Only one stretch of the records below is wanted: the lines from the one holding "On first startup" through the one holding "3 Save the fabric". Return it exactly, both ends included.
START Records for processing
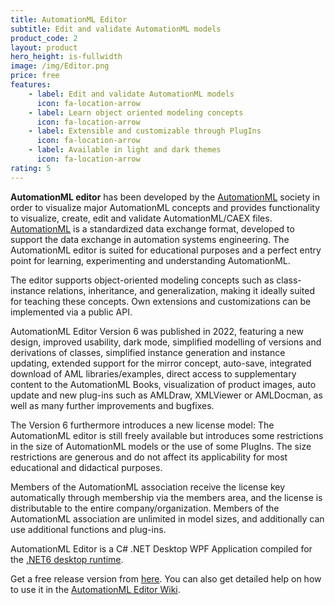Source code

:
```yaml
---
title: AutomationML Editor
subtitle: Edit and validate AutomationML models
product_code: 2
layout: product
hero_height: is-fullwidth
image: /img/Editor.png
price: free
features:
    - label: Edit and validate AutomationML models
      icon: fa-location-arrow
    - label: Learn object oriented modeling concepts
      icon: fa-location-arrow
    - label: Extensible and customizable through PlugIns
      icon: fa-location-arrow	
    - label: Available in light and dark themes
      icon: fa-location-arrow
rating: 5
---
```


**AutomationML editor** has been developed by the [AutomationML](https://www.AutomationML.org) society in order to visualize major AutomationML concepts and provides functionality to visualize, create, edit and validate AutomationML/CAEX files. [AutomationML](https://www.automationml.org/about-automationml/automationml/) is a standardized data exchange format, developed to support the data exchange in automation systems engineering. The AutomationML editor is suited for educational purposes and a perfect entry point for learning, experimenting and understanding AutomationML.  

The editor supports object-oriented modeling concepts such as class-instance relations, inheritance, and generalization, making it ideally suited for teaching these concepts. Own extensions and customizations can be implemented via a public API. 

AutomationML Editor Version 6 was published in 2022, featuring a new design, improved usability, dark mode, simplified modelling of versions and derivations of classes, simplified instance generation and instance updating, extended support for the mirror concept, auto-save, integrated download of AML libraries/examples, direct access to supplementary content to the AutomationML Books, visualization of product images, auto update and new plug-ins such as AMLDraw, XMLViewer or AMLDocman, as well as many further improvements and bugfixes.

The Version 6 furthermore introduces a new license model: The AutomationML editor is still freely available but introduces some restrictions in the size of AutomationML models or the use of some PlugIns. The size restrictions are generous and do not affect its applicability for most educational and didactical purposes.

Members of the AutomationML association receive the license key automatically through membership via the members area, and the license is distributable to the entire company/organization. Members of the AutomationML association are unlimited in model sizes, and additionally can use additional functions and plug-ins.

AutomationML Editor is a C# .NET Desktop WPF Application compiled for the [.NET6 desktop runtime](https://dotnet.microsoft.com/en-us/download/dotnet/6.0).  

Get a free release version from [here](https://github.com/AutomationML/AutomationMLEditor/releases/tag/v6.1.1). 
You can also get detailed help on how to use it in the [AutomationML Editor Wiki](https://github.com/AutomationML/AutomationMLEditor/wiki).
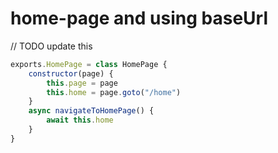 # home-page and using baseUrl
// TODO update this
```js
exports.HomePage = class HomePage {
    constructor(page) {
        this.page = page
        this.home = page.goto("/home")
    }
    async navigateToHomePage() {
        await this.home
    }
}
```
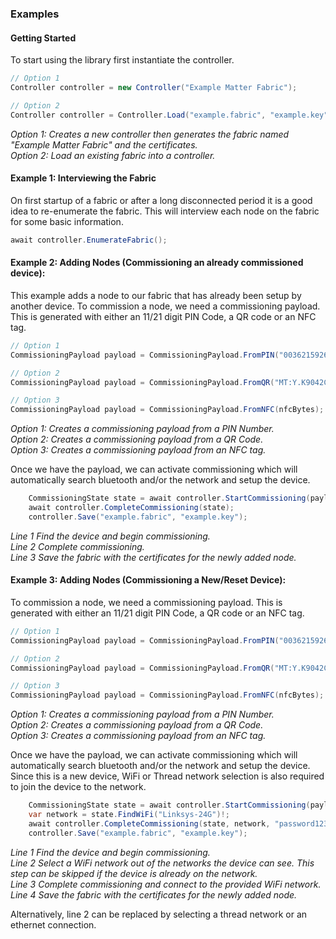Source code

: ### Examples

#### Getting Started
To start using the library first instantiate the controller.
```c#
// Option 1
Controller controller = new Controller("Example Matter Fabric");

// Option 2
Controller controller = Controller.Load("example.fabric", "example.key");
```
_Option 1: Creates a new controller then generates the fabric named "Example Matter Fabric" and the certificates._\
_Option 2: Load an existing fabric into a controller._

#### Example 1: Interviewing the Fabric
On first startup of a fabric or after a long disconnected period it is a good idea to re-enumerate the fabric.  This will interview each node on the fabric for some basic information.
```c#
await controller.EnumerateFabric();
```
  
#### Example 2: Adding Nodes (Commissioning an already commissioned device):
This example adds a node to our fabric that has already been setup by another device. To commission a node, we need a commissioning payload. This is generated with either an 11/21 digit PIN Code, a QR code or an NFC tag.
```c#
// Option 1
CommissioningPayload payload = CommissioningPayload.FromPIN("00362159269");

// Option 2
CommissioningPayload payload = CommissioningPayload.FromQR("MT:Y.K9042C00KA0648G00");

// Option 3
CommissioningPayload payload = CommissioningPayload.FromNFC(nfcBytes);
```
_Option 1: Creates a commissioning payload from a PIN Number._\
_Option 2: Creates a commissioning payload from a QR Code._\
_Option 3: Creates a commissioning payload from an NFC tag._

Once we have the payload, we can activate commissioning which will automatically search bluetooth and/or the network and setup the device.

```c#
    CommissioningState state = await controller.StartCommissioning(payload);
    await controller.CompleteCommissioning(state);
    controller.Save("example.fabric", "example.key");
```
_Line 1 Find the device and begin commissioning._\
_Line 2 Complete commissioning._\
_Line 3 Save the fabric with the certificates for the newly added node._

#### Example 3: Adding Nodes (Commissioning a New/Reset Device):
To commission a node, we need a commissioning payload. This is generated with either an 11/21 digit PIN Code, a QR code or an NFC tag.
```c#
// Option 1
CommissioningPayload payload = CommissioningPayload.FromPIN("00362159269");

// Option 2
CommissioningPayload payload = CommissioningPayload.FromQR("MT:Y.K9042C00KA0648G00");

// Option 3
CommissioningPayload payload = CommissioningPayload.FromNFC(nfcBytes);
```
_Option 1: Creates a commissioning payload from a PIN Number._\
_Option 2: Creates a commissioning payload from a QR Code._\
_Option 3: Creates a commissioning payload from an NFC tag._

Once we have the payload, we can activate commissioning which will automatically search bluetooth and/or the network and setup the device. Since this is a new device, WiFi or Thread network selection is also required to join the device to the network.

```c#
    CommissioningState state = await controller.StartCommissioning(payload);
    var network = state.FindWiFi("Linksys-24G")!;
    await controller.CompleteCommissioning(state, network, "password123");
    controller.Save("example.fabric", "example.key");
```
_Line 1 Find the device and begin commissioning._\
_Line 2 Select a WiFi network out of the networks the device can see. This step can be skipped if the device is already on the network._\
_Line 3 Complete commissioning and connect to the provided WiFi network._\
_Line 4 Save the fabric with the certificates for the newly added node._

Alternatively, line 2 can be replaced by selecting a thread network or an ethernet connection.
END Records for processing
Exercise solution:
On first startup of a fabric or after a long disconnected period it is a good idea to re-enumerate the fabric.  This will interview each node on the fabric for some basic information.
```c#
await controller.EnumerateFabric();
```
  
#### Example 2: Adding Nodes (Commissioning an already commissioned device):
This example adds a node to our fabric that has already been setup by another device. To commission a node, we need a commissioning payload. This is generated with either an 11/21 digit PIN Code, a QR code or an NFC tag.
```c#
// Option 1
CommissioningPayload payload = CommissioningPayload.FromPIN("00362159269");

// Option 2
CommissioningPayload payload = CommissioningPayload.FromQR("MT:Y.K9042C00KA0648G00");

// Option 3
CommissioningPayload payload = CommissioningPayload.FromNFC(nfcBytes);
```
_Option 1: Creates a commissioning payload from a PIN Number._\
_Option 2: Creates a commissioning payload from a QR Code._\
_Option 3: Creates a commissioning payload from an NFC tag._

Once we have the payload, we can activate commissioning which will automatically search bluetooth and/or the network and setup the device.

```c#
    CommissioningState state = await controller.StartCommissioning(payload);
    await controller.CompleteCommissioning(state);
    controller.Save("example.fabric", "example.key");
```
_Line 1 Find the device and begin commissioning._\
_Line 2 Complete commissioning._\
_Line 3 Save the fabric with the certificates for the newly added node._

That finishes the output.